__GOAL OF THE EXERCISE__: From the records below, copy out exactly the lines from the one containing "been executed is" to the one containing "## 🚀 About Me", both included. Add nothing else.

BEGIN

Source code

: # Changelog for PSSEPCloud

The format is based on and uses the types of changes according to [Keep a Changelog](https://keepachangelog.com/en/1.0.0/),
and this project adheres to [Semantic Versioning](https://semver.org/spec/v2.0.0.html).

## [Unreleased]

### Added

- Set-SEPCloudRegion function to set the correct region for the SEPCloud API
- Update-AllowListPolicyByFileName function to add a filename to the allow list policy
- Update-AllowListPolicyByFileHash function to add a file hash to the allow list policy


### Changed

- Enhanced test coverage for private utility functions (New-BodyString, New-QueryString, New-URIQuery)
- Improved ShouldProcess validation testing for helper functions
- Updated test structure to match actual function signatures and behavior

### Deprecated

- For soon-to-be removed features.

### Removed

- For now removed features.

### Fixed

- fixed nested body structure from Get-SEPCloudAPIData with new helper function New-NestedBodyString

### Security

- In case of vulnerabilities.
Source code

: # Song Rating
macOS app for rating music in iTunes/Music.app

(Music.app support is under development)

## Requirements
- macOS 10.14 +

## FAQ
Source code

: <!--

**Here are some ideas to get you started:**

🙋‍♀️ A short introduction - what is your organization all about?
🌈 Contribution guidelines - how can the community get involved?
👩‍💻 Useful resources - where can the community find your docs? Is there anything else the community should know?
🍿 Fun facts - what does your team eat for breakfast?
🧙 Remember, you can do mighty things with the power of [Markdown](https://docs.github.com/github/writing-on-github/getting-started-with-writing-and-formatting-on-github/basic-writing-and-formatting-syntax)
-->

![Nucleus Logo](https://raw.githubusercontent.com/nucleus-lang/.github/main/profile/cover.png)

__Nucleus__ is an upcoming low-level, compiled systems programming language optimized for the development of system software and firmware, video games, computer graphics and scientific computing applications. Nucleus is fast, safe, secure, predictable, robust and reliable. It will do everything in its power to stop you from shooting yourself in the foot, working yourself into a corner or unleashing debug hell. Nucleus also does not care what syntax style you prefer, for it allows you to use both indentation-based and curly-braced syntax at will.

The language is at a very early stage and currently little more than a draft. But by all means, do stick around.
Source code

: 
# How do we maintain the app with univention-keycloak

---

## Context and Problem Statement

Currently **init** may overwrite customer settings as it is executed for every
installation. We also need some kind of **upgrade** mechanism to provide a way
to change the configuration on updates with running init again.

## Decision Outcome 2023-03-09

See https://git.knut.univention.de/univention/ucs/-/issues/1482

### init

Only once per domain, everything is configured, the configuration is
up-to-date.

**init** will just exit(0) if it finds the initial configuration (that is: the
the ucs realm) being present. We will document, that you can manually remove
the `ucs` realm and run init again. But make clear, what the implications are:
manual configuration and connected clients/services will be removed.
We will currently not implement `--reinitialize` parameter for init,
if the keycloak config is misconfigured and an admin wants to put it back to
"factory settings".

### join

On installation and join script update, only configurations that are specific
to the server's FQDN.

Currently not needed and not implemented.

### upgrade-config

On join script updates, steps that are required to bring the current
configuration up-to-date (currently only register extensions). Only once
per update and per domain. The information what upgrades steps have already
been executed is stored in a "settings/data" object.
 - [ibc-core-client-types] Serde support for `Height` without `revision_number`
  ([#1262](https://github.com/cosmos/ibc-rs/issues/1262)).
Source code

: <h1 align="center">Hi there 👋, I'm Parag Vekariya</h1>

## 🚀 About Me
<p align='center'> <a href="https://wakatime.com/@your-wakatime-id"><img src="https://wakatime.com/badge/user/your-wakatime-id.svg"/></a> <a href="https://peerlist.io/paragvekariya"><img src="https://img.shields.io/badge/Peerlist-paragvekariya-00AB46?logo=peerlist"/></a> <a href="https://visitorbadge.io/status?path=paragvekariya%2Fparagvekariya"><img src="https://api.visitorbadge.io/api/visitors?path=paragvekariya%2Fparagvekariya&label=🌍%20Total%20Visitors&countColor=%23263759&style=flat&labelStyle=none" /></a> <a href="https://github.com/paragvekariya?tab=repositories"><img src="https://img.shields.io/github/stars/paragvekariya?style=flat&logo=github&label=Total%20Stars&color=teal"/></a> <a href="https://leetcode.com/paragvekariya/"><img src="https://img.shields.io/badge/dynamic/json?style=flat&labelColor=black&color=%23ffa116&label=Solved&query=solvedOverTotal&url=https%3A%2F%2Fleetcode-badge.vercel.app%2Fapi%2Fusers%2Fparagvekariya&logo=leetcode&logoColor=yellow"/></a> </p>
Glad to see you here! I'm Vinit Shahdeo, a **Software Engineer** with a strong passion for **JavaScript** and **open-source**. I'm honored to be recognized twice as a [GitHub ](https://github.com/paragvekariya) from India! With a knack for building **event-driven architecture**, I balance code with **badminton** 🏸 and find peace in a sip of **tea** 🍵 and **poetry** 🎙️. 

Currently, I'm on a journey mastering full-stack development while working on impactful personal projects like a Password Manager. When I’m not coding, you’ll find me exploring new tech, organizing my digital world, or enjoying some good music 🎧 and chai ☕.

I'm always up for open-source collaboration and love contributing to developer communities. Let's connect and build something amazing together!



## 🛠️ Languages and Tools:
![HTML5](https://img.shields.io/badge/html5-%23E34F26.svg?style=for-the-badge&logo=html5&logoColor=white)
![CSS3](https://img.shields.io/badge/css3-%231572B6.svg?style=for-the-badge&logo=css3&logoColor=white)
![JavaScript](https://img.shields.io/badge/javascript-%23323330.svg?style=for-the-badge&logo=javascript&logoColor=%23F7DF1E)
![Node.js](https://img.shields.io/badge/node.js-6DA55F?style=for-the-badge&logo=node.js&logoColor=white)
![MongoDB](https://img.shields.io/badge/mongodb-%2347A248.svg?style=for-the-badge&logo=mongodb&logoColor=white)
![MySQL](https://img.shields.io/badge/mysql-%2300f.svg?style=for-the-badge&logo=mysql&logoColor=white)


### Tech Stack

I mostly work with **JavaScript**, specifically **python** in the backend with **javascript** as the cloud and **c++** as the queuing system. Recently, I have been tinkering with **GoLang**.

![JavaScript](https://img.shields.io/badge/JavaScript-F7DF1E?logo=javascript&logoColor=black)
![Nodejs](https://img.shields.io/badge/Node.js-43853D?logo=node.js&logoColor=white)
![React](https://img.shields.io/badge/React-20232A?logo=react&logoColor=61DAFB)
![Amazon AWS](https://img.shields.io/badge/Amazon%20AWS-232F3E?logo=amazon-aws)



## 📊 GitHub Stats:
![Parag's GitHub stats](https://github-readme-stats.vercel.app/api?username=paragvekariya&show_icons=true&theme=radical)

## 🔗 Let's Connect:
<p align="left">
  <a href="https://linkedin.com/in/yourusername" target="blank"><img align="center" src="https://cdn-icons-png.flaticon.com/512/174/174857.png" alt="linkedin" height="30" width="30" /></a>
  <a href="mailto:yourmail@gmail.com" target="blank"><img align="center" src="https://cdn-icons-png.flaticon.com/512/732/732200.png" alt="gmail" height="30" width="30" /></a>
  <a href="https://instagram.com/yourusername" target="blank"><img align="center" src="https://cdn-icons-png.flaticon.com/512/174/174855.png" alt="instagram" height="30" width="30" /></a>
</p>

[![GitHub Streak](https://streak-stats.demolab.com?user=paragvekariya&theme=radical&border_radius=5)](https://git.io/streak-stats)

END

__RESULT FOR THIS EXERCISE__:
been executed is stored in a "settings/data" object.
 - [ibc-core-client-types] Serde support for `Height` without `revision_number`
  ([#1262](https://github.com/cosmos/ibc-rs/issues/1262)).
Source code

: <h1 align="center">Hi there 👋, I'm Parag Vekariya</h1>

## 🚀 About Me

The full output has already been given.